Pilih Negosiator yang Cerdik, Bukan Sekadar ‘Yes-Man’

Guru Besar Hukum Internasional Universitas Indonesia, Hikmahanto Juwana mengingatkan pemerintah agar mengirimkan negosiator berpengalaman dan paham seluk-beluk hukum internasional, bukan sekadar orang yang mudah menyetujui.

“Jangan kemampuannya cuma, Yes, yes, yes. Very good, very good. Yang penting cepat tanda tangan. Nah kalau udah kayak gitu selesai urasanya. Dia harus yang pandai itu. Lalu kemudian betul-betul melihat kondisi di Indonesia seperti apa itu yang perlu direfleksikan," ujar Hikmahanto.

Hikmahanto bahkan menyarankan agar suara masyarakat—termasuk dirinya sebagai akademisi—dipakai sebagai argumen dalam negosiasi.

“Saya tidak mau dijadikan oposisi, tetapi dijadikan alat menyampaikan ke pemerintah Amerika Serikat bahwa 270 juta rakyat itu tidak bodoh semua," lanjutnya.

Hikmahanto juga mengatakan betapa pentingnya keterbukaan pemerintah terhadap rakyat sebelum keputusan akhir diambil.

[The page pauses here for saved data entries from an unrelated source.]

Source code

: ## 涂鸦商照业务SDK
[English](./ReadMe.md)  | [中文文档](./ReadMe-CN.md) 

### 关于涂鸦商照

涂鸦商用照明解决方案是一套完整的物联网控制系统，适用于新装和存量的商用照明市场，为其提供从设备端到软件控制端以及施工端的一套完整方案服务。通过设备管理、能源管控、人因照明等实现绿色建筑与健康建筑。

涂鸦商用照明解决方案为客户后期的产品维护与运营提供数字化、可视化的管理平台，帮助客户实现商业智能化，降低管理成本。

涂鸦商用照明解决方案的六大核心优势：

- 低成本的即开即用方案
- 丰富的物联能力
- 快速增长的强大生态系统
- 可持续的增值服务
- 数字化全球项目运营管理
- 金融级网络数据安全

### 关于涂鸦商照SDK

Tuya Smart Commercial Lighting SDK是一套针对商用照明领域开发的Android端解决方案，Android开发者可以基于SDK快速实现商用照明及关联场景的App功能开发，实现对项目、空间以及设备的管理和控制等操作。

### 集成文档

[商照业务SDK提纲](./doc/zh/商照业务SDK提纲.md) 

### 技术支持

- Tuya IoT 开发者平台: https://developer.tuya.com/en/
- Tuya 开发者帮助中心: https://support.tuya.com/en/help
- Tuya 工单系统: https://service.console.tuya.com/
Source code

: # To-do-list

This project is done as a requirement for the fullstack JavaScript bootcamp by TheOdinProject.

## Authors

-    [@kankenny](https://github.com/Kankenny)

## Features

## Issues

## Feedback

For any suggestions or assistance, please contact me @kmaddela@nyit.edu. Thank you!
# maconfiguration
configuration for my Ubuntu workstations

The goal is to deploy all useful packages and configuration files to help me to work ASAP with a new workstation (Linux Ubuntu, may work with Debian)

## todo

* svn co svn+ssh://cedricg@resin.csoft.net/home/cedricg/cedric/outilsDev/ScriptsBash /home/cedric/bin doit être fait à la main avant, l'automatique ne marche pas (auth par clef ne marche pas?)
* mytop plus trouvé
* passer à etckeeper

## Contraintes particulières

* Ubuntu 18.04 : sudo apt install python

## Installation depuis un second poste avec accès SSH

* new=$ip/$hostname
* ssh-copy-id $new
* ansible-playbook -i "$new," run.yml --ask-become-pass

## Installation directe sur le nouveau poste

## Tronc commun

“Saya minta pemerintah harus membuka kepada rakyat sebelum disahkan. Karena apa? Kita harus mengkritisi, rakyat harus mengkritisi. Ini bukan memberikan beban kepada para negosiator, tetapi para negosiator harus benar-benar menyuarakan apa yang menjadi concern dari rakyat kita," tutur Hikmahanto.

"Sehingga tidak nantinya berdampak pada kepemimpinan dari Bapak Presiden, seperti itu," tegasnya.

Transfer Data Pribadi RI ke AS, DPR Ingatkan Pemerintah 

Ketua DPR RI Puan Maharani mengingatkan pemerintah untuk dapat memberikan perlindungan data pribadi Warga Negara Indonesia (WNI) atas kesepakatan transfer data antara Indonesia dan Amerika Serikat (AS) sebagai bagian dari kesepakatan tarif impor.

Dia menekankan bahwa Indonesia telah memiliki Undang-Undang Nomor 27 Tahun 2022 tentang Pelindungan Data Pribadi (UU PDP).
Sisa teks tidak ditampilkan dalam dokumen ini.